▶ [Activity]
Print every entry exactly as written and exclude all images.

▶ [Data for processing]

>>>>>

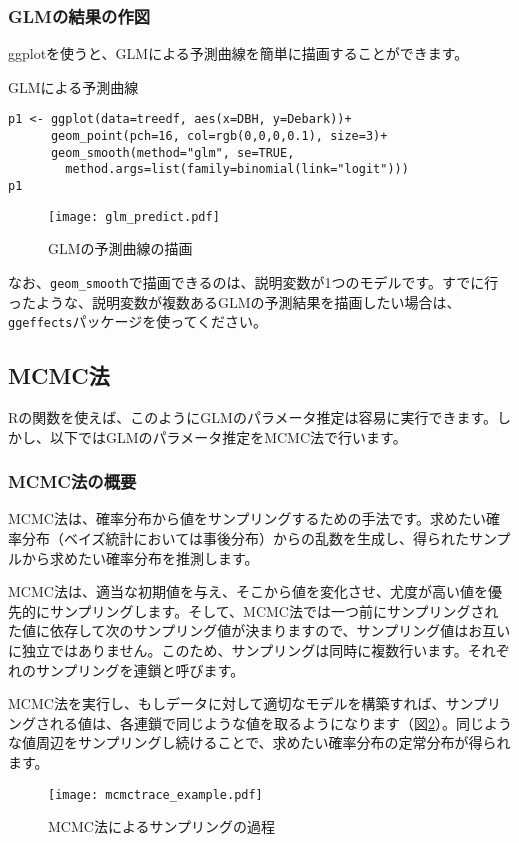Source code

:     \subsubsection{GLMの結果の作図}
ggplotを使うと、GLMによる予測曲線を簡単に描画することができます。
\begin{itembox}[l]{GLMによる予測曲線}
\begin{verbatim}
p1 <- ggplot(data=treedf, aes(x=DBH, y=Debark))+
      geom_point(pch=16, col=rgb(0,0,0,0.1), size=3)+
      geom_smooth(method="glm", se=TRUE,
        method.args=list(family=binomial(link="logit")))
p1
\end{verbatim}
\end{itembox}
\begin{figure}[htb]
\begin{center}
\graphicspath{{3_glm/figs/}}
\texttt{[image: glm\_predict.pdf]}\\
\caption{GLMの予測曲線の描画}
\label{glm_predict}
\end{center}
\end{figure}
なお、\verb|geom_smooth|で描画できるのは、説明変数が1つのモデルです。すでに行ったような、説明変数が複数あるGLMの予測結果を描画したい場合は、\verb|ggeffects|パッケージを使ってください。

	\subsection{MCMC法}
Rの関数を使えば、このようにGLMのパラメータ推定は容易に実行できます。しかし、以下ではGLMのパラメータ推定をMCMC法で行います。
\subsubsection{MCMC法の概要}
MCMC法は、確率分布から値をサンプリングするための手法です。求めたい確率分布（ベイズ統計においては事後分布）からの乱数を生成し、得られたサンプルから求めたい確率分布を推測します。

MCMC法は、適当な初期値を与え、そこから値を変化させ、尤度が高い値を優先的にサンプリングします。そして、MCMC法では一つ前にサンプリングされた値に依存して次のサンプリング値が決まりますので、サンプリング値はお互いに独立ではありません。このため、サンプリングは同時に複数行います。それぞれのサンプリングを連鎖と呼びます。

MCMC法を実行し、もしデータに対して適切なモデルを構築すれば、サンプリングされる値は、各連鎖で同じような値を取るようになります（図\ref{mcmctrace_example}）。同じような値周辺をサンプリングし続けることで、求めたい確率分布の定常分布が得られます。
\begin{figure}[htb]
\begin{center}
\graphicspath{{3_glm/figs/}}
\texttt{[image: mcmctrace\_example.pdf]}\\
\caption{MCMC法によるサンプリングの過程}
\label{mcmctrace_example}
\end{center}
\end{figure}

<<<<<

▶ [Exercise output]
Source code

:     \subsubsection{GLMの結果の作図}
ggplotを使うと、GLMによる予測曲線を簡単に描画することができます。
\begin{itembox}[l]{GLMによる予測曲線}
\begin{verbatim}
p1 <- ggplot(data=treedf, aes(x=DBH, y=Debark))+
      geom_point(pch=16, col=rgb(0,0,0,0.1), size=3)+
      geom_smooth(method="glm", se=TRUE,
        method.args=list(family=binomial(link="logit")))
p1
\end{verbatim}
\end{itembox}
\begin{figure}[htb]
\begin{center}
\graphicspath{{3_glm/figs/}}
\texttt{[image: glm\_predict.pdf]}\\
\caption{GLMの予測曲線の描画}
\label{glm_predict}
\end{center}
\end{figure}
なお、\verb|geom_smooth|で描画できるのは、説明変数が1つのモデルです。すでに行ったような、説明変数が複数あるGLMの予測結果を描画したい場合は、\verb|ggeffects|パッケージを使ってください。

	\subsection{MCMC法}
Rの関数を使えば、このようにGLMのパラメータ推定は容易に実行できます。しかし、以下ではGLMのパラメータ推定をMCMC法で行います。
\subsubsection{MCMC法の概要}
MCMC法は、確率分布から値をサンプリングするための手法です。求めたい確率分布（ベイズ統計においては事後分布）からの乱数を生成し、得られたサンプルから求めたい確率分布を推測します。

MCMC法は、適当な初期値を与え、そこから値を変化させ、尤度が高い値を優先的にサンプリングします。そして、MCMC法では一つ前にサンプリングされた値に依存して次のサンプリング値が決まりますので、サンプリング値はお互いに独立ではありません。このため、サンプリングは同時に複数行います。それぞれのサンプリングを連鎖と呼びます。

MCMC法を実行し、もしデータに対して適切なモデルを構築すれば、サンプリングされる値は、各連鎖で同じような値を取るようになります（図\ref{mcmctrace_example}）。同じような値周辺をサンプリングし続けることで、求めたい確率分布の定常分布が得られます。
\begin{figure}[htb]
\begin{center}
\graphicspath{{3_glm/figs/}}
\texttt{[image: mcmctrace\_example.pdf]}\\
\caption{MCMC法によるサンプリングの過程}
\label{mcmctrace_example}
\end{center}
\end{figure}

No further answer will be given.